Start of Data
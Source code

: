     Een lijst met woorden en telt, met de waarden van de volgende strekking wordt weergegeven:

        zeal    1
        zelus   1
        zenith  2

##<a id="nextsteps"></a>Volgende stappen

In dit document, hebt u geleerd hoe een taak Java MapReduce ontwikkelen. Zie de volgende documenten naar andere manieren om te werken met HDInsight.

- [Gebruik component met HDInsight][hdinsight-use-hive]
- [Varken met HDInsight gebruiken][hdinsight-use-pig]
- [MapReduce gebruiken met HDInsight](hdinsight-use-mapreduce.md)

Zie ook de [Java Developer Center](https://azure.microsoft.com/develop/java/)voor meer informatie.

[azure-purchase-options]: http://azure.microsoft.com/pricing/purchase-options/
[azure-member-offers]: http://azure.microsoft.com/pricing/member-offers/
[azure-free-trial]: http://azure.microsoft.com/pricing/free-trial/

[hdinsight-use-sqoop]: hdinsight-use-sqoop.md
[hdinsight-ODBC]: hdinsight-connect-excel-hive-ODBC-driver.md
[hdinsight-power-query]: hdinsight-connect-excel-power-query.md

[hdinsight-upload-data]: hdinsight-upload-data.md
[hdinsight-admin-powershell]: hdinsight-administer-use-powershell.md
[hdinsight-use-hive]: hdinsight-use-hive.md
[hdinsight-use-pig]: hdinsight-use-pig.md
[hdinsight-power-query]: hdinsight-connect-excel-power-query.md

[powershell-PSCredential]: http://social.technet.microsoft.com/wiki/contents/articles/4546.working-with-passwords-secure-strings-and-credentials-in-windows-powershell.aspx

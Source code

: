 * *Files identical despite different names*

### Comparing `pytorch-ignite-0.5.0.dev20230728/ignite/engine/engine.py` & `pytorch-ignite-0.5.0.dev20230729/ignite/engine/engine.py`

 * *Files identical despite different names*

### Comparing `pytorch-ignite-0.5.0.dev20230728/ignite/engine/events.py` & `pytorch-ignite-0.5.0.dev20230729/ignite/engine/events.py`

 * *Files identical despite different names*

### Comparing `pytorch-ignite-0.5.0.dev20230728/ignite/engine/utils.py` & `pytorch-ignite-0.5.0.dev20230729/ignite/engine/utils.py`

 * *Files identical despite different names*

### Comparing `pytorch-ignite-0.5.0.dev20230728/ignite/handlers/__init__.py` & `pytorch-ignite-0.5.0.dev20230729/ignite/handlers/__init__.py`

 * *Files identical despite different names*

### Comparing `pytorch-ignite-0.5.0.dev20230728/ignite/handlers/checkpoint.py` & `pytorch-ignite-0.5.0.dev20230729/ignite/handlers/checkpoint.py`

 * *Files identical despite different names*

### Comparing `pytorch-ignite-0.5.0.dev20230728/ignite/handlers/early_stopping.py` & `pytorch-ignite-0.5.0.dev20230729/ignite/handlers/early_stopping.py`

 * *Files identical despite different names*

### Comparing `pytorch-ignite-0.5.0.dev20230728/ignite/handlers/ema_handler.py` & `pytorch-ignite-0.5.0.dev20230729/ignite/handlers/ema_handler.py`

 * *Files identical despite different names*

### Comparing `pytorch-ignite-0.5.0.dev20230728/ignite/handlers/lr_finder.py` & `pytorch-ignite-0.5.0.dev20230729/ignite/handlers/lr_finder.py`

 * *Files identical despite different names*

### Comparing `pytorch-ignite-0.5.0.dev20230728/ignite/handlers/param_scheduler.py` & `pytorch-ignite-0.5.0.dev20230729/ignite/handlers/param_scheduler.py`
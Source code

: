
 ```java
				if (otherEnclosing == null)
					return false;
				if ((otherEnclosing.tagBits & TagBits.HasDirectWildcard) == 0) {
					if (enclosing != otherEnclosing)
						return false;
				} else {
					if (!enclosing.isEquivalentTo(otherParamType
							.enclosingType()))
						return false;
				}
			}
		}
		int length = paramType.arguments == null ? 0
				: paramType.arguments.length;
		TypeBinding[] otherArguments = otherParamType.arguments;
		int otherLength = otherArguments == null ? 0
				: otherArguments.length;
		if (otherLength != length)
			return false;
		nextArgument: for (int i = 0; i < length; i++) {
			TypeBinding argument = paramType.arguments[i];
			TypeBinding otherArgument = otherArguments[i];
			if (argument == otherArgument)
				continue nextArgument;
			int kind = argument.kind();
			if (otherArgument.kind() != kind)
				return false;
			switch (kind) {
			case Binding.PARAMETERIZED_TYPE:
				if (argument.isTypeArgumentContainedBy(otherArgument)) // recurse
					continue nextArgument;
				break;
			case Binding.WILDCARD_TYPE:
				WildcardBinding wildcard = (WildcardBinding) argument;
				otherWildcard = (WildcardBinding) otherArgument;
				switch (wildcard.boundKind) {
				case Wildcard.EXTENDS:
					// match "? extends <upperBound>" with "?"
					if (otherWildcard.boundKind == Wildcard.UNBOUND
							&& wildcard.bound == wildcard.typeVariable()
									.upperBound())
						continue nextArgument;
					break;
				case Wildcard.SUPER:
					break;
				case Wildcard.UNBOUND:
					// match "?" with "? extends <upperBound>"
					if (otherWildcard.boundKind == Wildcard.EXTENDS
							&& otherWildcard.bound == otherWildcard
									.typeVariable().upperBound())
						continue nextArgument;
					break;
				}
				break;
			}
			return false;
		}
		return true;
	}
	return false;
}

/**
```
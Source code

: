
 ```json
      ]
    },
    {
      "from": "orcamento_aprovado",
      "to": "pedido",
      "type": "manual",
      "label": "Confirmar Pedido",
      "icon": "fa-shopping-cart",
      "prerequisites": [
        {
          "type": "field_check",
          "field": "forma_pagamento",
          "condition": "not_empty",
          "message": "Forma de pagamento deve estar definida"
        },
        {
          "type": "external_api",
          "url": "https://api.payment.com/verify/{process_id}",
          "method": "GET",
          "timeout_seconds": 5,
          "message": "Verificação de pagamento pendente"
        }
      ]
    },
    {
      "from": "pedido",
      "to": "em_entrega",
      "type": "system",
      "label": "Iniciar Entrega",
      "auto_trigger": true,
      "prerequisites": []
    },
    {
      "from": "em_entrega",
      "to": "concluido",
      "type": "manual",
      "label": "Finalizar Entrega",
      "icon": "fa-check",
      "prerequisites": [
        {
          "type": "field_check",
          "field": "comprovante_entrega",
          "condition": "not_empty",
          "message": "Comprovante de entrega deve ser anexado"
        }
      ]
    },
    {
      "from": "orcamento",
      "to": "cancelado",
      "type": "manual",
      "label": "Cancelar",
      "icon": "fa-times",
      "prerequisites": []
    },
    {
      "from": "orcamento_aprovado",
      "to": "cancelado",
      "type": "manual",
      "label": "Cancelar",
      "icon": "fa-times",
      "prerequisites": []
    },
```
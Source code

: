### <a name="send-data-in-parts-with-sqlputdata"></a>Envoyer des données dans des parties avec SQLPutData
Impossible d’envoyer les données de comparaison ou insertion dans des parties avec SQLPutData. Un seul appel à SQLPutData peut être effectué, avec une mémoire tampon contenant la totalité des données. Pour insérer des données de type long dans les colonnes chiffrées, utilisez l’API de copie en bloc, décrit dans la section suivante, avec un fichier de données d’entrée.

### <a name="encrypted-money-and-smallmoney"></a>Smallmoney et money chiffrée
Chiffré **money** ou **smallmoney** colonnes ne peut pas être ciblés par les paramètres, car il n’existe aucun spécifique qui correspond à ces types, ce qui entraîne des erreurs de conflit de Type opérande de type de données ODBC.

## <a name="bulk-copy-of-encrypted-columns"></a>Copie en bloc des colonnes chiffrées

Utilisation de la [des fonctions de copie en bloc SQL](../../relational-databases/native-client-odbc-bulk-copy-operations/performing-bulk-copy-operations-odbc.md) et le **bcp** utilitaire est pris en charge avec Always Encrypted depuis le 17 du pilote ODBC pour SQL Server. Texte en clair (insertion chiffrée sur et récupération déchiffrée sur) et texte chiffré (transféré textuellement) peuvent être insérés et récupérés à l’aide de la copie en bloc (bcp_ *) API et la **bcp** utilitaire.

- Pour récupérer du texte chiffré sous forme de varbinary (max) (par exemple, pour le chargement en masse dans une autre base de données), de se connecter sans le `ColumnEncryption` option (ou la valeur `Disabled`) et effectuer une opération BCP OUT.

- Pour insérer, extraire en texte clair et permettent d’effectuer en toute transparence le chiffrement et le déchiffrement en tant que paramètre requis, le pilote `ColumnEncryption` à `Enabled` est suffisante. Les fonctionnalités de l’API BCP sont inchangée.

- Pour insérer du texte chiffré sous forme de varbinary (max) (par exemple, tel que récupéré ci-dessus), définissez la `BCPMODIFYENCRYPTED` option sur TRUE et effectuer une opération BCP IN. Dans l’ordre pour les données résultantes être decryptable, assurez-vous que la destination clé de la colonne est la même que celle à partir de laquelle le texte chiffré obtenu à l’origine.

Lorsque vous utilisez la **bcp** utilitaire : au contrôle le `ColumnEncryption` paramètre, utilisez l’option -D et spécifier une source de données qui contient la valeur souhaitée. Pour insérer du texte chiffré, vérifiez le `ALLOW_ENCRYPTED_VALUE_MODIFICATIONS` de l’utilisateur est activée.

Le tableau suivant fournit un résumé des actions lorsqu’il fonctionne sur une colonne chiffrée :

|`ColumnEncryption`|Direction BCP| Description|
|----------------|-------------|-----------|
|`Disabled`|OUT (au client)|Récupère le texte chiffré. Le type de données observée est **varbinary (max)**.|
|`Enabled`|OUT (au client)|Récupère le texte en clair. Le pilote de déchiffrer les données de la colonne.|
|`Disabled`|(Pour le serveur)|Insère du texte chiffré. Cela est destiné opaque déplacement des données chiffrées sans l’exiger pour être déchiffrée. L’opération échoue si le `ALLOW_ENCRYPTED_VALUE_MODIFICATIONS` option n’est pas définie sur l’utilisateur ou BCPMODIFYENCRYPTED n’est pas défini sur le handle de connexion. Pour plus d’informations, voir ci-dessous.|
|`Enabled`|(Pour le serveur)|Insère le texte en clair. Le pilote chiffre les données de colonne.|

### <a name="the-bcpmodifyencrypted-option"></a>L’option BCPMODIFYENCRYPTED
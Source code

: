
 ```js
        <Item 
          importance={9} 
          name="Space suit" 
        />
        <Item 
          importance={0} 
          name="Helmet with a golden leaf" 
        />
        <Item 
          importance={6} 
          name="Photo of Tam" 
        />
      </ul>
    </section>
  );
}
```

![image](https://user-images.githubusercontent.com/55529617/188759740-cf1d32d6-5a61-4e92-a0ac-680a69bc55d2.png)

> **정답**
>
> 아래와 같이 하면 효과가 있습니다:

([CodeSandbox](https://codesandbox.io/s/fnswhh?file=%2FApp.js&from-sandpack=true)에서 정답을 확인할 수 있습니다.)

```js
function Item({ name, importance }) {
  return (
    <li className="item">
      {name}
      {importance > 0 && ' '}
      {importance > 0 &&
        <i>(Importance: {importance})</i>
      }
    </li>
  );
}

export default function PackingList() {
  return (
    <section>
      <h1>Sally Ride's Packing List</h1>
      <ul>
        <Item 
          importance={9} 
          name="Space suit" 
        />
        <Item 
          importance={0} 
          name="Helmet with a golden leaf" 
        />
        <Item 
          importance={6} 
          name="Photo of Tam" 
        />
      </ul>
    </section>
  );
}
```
End of Data
What is being asked. In the entries above, locate every line with the word "otherWildcard" and copy it.

Answer.
				otherWildcard = (WildcardBinding) otherArgument;
					if (otherWildcard.boundKind == Wildcard.UNBOUND
					if (otherWildcard.boundKind == Wildcard.EXTENDS
							&& otherWildcard.bound == otherWildcard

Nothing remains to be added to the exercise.